Exercise details. Could you reproduce the material below exactly, from the line containing "We quantified the" through its last line, and leave out everything else?

-- -- --

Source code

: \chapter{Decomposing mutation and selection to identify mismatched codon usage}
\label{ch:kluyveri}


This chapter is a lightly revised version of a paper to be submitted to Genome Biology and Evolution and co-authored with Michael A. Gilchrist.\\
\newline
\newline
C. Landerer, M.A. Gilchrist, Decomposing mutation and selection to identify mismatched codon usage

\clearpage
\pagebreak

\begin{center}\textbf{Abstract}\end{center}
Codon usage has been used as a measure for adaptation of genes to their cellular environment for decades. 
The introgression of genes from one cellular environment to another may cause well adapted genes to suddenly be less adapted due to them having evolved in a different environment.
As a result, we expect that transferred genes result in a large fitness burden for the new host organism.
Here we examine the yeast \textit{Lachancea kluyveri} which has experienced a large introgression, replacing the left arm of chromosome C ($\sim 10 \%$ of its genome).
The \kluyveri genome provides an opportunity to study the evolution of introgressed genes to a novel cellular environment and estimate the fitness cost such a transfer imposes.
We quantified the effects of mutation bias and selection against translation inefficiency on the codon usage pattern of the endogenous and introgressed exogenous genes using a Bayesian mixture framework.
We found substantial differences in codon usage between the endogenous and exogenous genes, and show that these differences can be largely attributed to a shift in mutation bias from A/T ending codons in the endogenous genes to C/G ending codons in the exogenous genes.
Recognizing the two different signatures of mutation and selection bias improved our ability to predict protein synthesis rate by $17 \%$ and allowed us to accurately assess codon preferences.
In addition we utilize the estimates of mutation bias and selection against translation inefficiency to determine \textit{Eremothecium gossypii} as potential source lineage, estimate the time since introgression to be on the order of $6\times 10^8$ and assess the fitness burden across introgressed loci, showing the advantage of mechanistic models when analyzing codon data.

-- -- --

Exercise solution.
We quantified the effects of mutation bias and selection against translation inefficiency on the codon usage pattern of the endogenous and introgressed exogenous genes using a Bayesian mixture framework.
We found substantial differences in codon usage between the endogenous and exogenous genes, and show that these differences can be largely attributed to a shift in mutation bias from A/T ending codons in the endogenous genes to C/G ending codons in the exogenous genes.
Recognizing the two different signatures of mutation and selection bias improved our ability to predict protein synthesis rate by $17 \%$ and allowed us to accurately assess codon preferences.
In addition we utilize the estimates of mutation bias and selection against translation inefficiency to determine \textit{Eremothecium gossypii} as potential source lineage, estimate the time since introgression to be on the order of $6\times 10^8$ and assess the fitness burden across introgressed loci, showing the advantage of mechanistic models when analyzing codon data.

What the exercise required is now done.